Rompere qualcosa, ma poterlo recuperare
Rompere qualcosa, ma poterlo recuperare

Kintsugi o kintsukuroi, letteralmente significa kin “oro” e tsugi “riparare”, è la pratica utilizzata dai nipponici con cui rimettono insieme i cocci, solitamente di oggetti in ceramica, attraverso una mistura di lacca e polvere d’oro, d’argento o bronzo. E’ una tecnica che richiede pazienza e una certa manualità, infatti il kintsugi ha dei tempi un po’ lunghi nella realizzazione, solo per l’asciugatura ci vogliono dai tre giorni a una settimana. Inizialmente usata per riparare le tazzine tenmoku, cioè da tè, che si rompevano durante la cerimonia, questa pratica è l’arte di donare nuova vita all’oggetto che avrà un maggior valore economico grazie alla presenza di metalli preziosi.

Si formerà in modo naturale un intreccio di linee sempre diverso, in base ai segni di rottura dell’oggetto, facendo diventare così ogni pezzo unico. Vasi, ciotole, teiere e tazze una volta rotti possono prendere nuova vita, grazie al collante urushi, che viene mescolato al metallo prezioso.
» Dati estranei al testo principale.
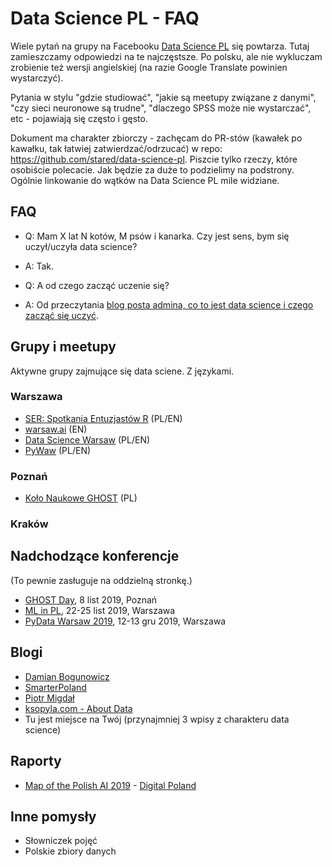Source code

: # Data Science PL - FAQ

Wiele pytań na grupy na Facebooku [Data Science PL](https://www.facebook.com/groups/datasciencepl/) się powtarza. Tutaj zamieszczamy odpowiedzi na te najczęstsze. Po polsku, ale nie wykluczam zrobienie też wersji angielskiej (na razie Google Translate powinien wystarczyć).

Pytania w stylu "gdzie studiować", "jakie są meetupy związane z danymi", "czy sieci neuronowe są trudne", "dlaczego SPSS może nie wystarczać", etc - pojawiają się często i gęsto. 

Dokument ma charakter zbiorczy - zachęcam do PR-stów (kawałek po kawałku, tak łatwiej zatwierdzać/odrzucać) w repo: https://github.com/stared/data-science-pl. 
Piszcie tylko rzeczy, które osobiście polecacie.
Jak będzie za duże to podzielimy na podstrony.
Ogólnie linkowanie do wątków na Data Science PL mile widziane.

## FAQ

* Q: Mam X lat N kotów, M psów i kanarka. Czy jest sens, bym się uczył/uczyła data science?
* A: Tak.

* Q: A od czego zacząć uczenie się?
* A: Od przeczytania [blog posta admina, co to jest data science i czego zacząć się uczyć](https://p.migdal.pl/2016/03/15/data-science-intro-for-math-phys-background.html).

## Grupy i meetupy

Aktywne grupy zajmujące się data sciene. Z językami.

### Warszawa

* [SER: Spotkania Entuzjastów R](https://www.meetup.com/Spotkania-Entuzjastow-R-Warsaw-R-Users-Group-Meetup/) (PL/EN)
* [warsaw.ai](https://warsaw.ai/) (EN)
* [Data Science Warsaw](https://www.meetup.com/Data-Science-Warsaw/) (PL/EN)
* [PyWaw](https://www.meetup.com/PyWaw-Python-Warsaw-User-Group/) (PL/EN)

### Poznań

* [Koło Naukowe GHOST](http://ghost.put.poznan.pl/) (PL)

### Kraków


## Nadchodzące konferencje

(To pewnie zasługuje na oddzielną stronkę.)

* [GHOST Day](http://ghostday.pl/), 8 list 2019, Poznań
* [ML in PL](https://conference.mlinpl.org/), 22-25 list 2019, Warszawa
* [PyData Warsaw 2019](https://pydata.org/warsaw2019/), 12-13 gru 2019, Warszawa


## Blogi
* [Damian Bogunowicz](https://dtransposed.github.io/)
* [SmarterPoland](http://smarterpoland.pl/)
* [Piotr Migdał](https://p.migdal.pl/)
* [ksopyla.com - About Data](https://ksopyla.com)
* Tu jest miejsce na Twój (przynajmniej 3 wpisy z charakteru data science)

## Raporty

* [Map of the Polish AI 2019](https://www.digitalpoland.org/assets/reports/map-of-the-polish-ai---2019-edition-i.pdf) - [Digital Poland](https://www.digitalpoland.org/)


## Inne pomysły

* Słowniczek pojęć 
* Polskie zbiory danych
Questa lacca di colore rosso è ricavata dalla pianta rhus verniciflua, utilizzata già da millenni, sia dai cinesi che dai giapponesi, usata inizialmente per la creazione di armi, grazie alla sua caratteristica adesiva.
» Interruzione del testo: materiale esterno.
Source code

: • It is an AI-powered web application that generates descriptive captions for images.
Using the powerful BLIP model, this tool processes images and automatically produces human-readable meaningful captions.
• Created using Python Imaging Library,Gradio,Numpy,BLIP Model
C’è una storia che potrebbe aver dato inizio al kintsugi, durante il periodo Muromachi, l’ottavo shogun (comandante dell’esercito che governava il Giappone) della casata Ashikaga ruppe la sua tazza da tè preferita. Decise di mandarla in Cina per farla riparare, ma quando tornò era si ricomposta, ma le crepe erano state sigillate con della polvere di ferro, dando così alla tazza un aspetto rozzo. Ashikaga però non si arrese e diede la sua tazza ad alcuni artigiani giapponesi, a cui venne l’idea di riempire quelle fessure con della polvere d’oro, impreziosendo l’oggetto.

L’arte di ricostruire

Applicare il kintsugi anche su se stessi
Applicare il kintsugi anche su se stessi

Qual’è l’idea che si vuole trasmettere attraverso questa pratica? Perchè un pensiero c’è, i giapponesi non lasciano mai nulla al caso. Da un’imperfezione o da una ferita, può nascere qualcosa di più bello, che dona forza e perfezione sia estetica che interiore.

All’interno di questa pratica c’è una filosofia zen, i cui concetti sono tre: mushin, cioè “senza mente”, liberarsi dai pensieri e dalle preoccupazioni, sentendosi liberi e senza dover perseguire forzatamente l’eccellenza. Impermanenza, anicca, accettare che tutto è di passaggio, come c’è un inizio c’è anche una fine, convivere con questo pensiero con serenità. Ed in ultimo mono no aware, l’empatia verso gli oggetti, imparandone così ad apprezzarne il valore e la bellezza. Bisogna imparare a non vergognarsi delle proprie cicatrici o ferite che molto spesso non sono quelle fisiche e che lasciano su ognuno di noi segni diversi.

Quello che vorrebbe ispirare questa filosofia è di non buttare ciò che si è rotto, tutto si può riparare e ci si può anche guadagnare. Ognuno di noi è formato anche dalle brutte esperienze, servono per imparare, per crescere e in qualche modo a diventare unici, “impreziosendo” le proprie fragilità.

Conoscevi già questa pratica? Cosa ne pensi? Avresti un oggetto a cui tieni particolarmente e su cui proveresti il kintsugi?